Make consistent with cuda multidev patch.

JackAKirk · JackAKirk · commit 49c6e6db8d56 · 2024-05-22T17:01:41.000+01:00
Signed-off-by: JackAKirk &lt;jack.kirk@codeplay.com&gt;
diff --git a/source/adapters/cuda/enqueue.cpp b/source/adapters/cuda/enqueue.cpp
@@ -499,7 +499,7 @@ UR_APIEXPORT ur_result_t UR_APICALL urEnqueueKernelLaunchCustomExp(
   }
 
   // Preconditions
-  UR_ASSERT(hQueue->getContext() == hKernel->getContext(),
+  UR_ASSERT(hQueue->getDevice() == hKernel->getProgram()->getDevice(),
             UR_RESULT_ERROR_INVALID_KERNEL);
   UR_ASSERT(workDim > 0, UR_RESULT_ERROR_INVALID_WORK_DIMENSION);
   UR_ASSERT(workDim < 4, UR_RESULT_ERROR_INVALID_WORK_DIMENSION);
@@ -538,6 +538,38 @@ UR_APIEXPORT ur_result_t UR_APICALL urEnqueueKernelLaunchCustomExp(
     }
   }
 
+std::vector<ur_event_handle_t> DepEvents(
+      phEventWaitList, phEventWaitList + numEventsInWaitList);
+  std::vector<std::pair<ur_mem_handle_t, ur_lock>> MemMigrationLocks;
+
+  // phEventWaitList only contains events that are handed to UR by the SYCL
+  // runtime.
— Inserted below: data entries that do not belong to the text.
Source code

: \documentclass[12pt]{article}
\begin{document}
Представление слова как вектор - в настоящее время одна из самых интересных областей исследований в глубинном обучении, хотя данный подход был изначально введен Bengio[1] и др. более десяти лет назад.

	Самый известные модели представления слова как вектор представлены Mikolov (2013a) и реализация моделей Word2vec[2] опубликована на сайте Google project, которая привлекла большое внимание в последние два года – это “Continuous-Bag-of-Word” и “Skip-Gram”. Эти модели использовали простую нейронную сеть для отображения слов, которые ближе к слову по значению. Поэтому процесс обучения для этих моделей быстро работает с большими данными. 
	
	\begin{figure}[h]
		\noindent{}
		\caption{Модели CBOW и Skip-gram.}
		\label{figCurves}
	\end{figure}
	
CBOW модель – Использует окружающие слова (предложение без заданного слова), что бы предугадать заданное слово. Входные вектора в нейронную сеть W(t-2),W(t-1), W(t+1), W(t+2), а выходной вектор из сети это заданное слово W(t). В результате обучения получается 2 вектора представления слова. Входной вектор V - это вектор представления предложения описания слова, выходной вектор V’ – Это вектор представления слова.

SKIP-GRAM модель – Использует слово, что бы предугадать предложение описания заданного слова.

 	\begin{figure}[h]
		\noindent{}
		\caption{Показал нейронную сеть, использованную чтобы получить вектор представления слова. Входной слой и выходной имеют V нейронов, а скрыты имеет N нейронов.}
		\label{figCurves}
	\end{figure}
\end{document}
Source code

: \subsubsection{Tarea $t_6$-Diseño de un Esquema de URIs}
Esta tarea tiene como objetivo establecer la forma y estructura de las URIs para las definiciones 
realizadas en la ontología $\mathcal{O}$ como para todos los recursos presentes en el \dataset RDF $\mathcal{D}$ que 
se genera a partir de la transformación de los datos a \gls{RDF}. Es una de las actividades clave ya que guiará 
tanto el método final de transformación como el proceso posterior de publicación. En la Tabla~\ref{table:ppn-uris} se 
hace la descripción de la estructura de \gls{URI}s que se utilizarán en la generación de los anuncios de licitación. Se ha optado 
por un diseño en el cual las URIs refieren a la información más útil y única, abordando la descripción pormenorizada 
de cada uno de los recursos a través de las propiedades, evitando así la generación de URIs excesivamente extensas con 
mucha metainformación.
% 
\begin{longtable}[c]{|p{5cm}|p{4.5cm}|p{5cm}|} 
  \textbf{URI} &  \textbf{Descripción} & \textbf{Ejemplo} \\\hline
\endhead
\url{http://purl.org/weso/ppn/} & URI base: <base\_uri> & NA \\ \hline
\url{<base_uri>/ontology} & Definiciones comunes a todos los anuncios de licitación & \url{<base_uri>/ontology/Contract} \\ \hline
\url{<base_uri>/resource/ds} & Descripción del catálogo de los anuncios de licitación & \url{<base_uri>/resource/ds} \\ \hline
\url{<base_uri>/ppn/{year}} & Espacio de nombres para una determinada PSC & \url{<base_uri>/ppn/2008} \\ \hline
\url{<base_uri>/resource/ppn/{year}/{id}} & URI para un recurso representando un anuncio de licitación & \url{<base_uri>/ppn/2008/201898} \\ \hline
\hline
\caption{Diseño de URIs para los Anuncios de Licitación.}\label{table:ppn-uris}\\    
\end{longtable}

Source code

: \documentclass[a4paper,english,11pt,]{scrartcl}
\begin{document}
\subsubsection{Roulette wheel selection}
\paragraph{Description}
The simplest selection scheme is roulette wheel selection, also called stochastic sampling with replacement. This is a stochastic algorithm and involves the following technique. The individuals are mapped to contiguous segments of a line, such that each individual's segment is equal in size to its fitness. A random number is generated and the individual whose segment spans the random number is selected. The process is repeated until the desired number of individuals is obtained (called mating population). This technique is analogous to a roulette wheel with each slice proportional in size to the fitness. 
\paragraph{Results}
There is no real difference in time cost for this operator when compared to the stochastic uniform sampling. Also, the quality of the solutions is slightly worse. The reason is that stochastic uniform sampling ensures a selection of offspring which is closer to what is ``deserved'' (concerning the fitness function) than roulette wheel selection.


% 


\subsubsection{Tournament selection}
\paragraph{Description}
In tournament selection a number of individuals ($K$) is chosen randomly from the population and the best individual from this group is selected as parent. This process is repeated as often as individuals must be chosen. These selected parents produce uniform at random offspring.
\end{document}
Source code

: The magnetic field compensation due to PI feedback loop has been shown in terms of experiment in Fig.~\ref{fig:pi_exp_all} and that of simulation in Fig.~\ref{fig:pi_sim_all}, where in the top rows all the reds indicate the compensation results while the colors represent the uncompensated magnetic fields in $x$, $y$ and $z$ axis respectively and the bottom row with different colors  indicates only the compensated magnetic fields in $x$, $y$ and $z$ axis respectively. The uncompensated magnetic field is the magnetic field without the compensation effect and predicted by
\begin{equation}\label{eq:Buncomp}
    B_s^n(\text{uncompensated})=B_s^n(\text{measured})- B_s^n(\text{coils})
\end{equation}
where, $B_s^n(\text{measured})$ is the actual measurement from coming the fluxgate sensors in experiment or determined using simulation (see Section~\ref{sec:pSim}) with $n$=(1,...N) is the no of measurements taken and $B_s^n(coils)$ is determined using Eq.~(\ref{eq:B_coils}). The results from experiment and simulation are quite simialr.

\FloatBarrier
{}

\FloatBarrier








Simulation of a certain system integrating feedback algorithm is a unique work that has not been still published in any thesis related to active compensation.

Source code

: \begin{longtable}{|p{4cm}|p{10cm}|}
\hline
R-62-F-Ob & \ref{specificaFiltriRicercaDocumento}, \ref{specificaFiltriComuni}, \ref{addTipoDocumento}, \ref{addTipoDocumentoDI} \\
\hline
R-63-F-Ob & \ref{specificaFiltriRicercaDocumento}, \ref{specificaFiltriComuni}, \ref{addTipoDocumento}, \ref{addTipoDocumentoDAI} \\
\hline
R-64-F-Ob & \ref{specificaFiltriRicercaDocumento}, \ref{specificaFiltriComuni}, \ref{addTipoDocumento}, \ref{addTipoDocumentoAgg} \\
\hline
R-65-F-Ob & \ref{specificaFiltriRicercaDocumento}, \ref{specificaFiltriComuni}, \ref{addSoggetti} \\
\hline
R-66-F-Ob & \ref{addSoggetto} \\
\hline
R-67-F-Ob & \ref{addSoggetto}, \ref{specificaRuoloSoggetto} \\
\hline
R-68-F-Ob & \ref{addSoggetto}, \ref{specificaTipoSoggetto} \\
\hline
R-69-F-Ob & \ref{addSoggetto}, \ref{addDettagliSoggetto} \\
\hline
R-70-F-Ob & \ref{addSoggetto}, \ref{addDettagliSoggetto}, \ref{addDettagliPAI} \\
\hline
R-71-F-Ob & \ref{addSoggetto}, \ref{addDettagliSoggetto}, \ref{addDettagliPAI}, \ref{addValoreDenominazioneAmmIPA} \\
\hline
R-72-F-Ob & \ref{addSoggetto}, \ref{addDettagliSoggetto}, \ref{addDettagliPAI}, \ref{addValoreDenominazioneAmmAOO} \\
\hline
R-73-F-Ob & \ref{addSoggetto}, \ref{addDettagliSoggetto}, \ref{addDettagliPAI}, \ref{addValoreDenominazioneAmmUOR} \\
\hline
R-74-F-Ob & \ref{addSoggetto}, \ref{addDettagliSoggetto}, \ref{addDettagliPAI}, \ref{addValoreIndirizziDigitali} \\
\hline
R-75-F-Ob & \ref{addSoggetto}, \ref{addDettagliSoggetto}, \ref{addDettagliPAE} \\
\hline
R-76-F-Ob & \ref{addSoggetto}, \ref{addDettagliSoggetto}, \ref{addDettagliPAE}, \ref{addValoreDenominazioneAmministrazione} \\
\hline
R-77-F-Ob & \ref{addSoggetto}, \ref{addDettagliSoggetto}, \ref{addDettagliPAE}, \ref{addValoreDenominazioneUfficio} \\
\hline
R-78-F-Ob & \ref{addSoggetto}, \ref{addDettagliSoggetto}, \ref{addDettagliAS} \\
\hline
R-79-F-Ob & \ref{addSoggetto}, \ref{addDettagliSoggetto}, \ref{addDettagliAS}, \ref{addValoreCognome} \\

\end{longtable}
However since UR handles memory dependencies within a context
+  // we may need to add more events to our dependent events list if the UR
+  // context contains multiple devices
+  if (hQueue->getContext()->Devices.size() > 1) {
+    MemMigrationLocks.reserve(hKernel->Args.MemObjArgs.size());
+    for (auto &MemArg : hKernel->Args.MemObjArgs) {
+      bool PushBack = false;
+      if (auto MemDepEvent = MemArg.Mem->LastEventWritingToMemObj;
+          MemDepEvent && std::find(DepEvents.begin(), DepEvents.end(),
+                                   MemDepEvent) == DepEvents.end()) {
+        DepEvents.push_back(MemDepEvent);
+        PushBack = true;
+      }
+      if ((MemArg.AccessFlags &
+           (UR_MEM_FLAG_READ_WRITE | UR_MEM_FLAG_WRITE_ONLY)) ||
+          PushBack) {
+        if (std::find_if(MemMigrationLocks.begin(), MemMigrationLocks.end(),
+                         [MemArg](auto &Lock) {
+                           return Lock.first == MemArg.Mem;
+                         }) == MemMigrationLocks.end())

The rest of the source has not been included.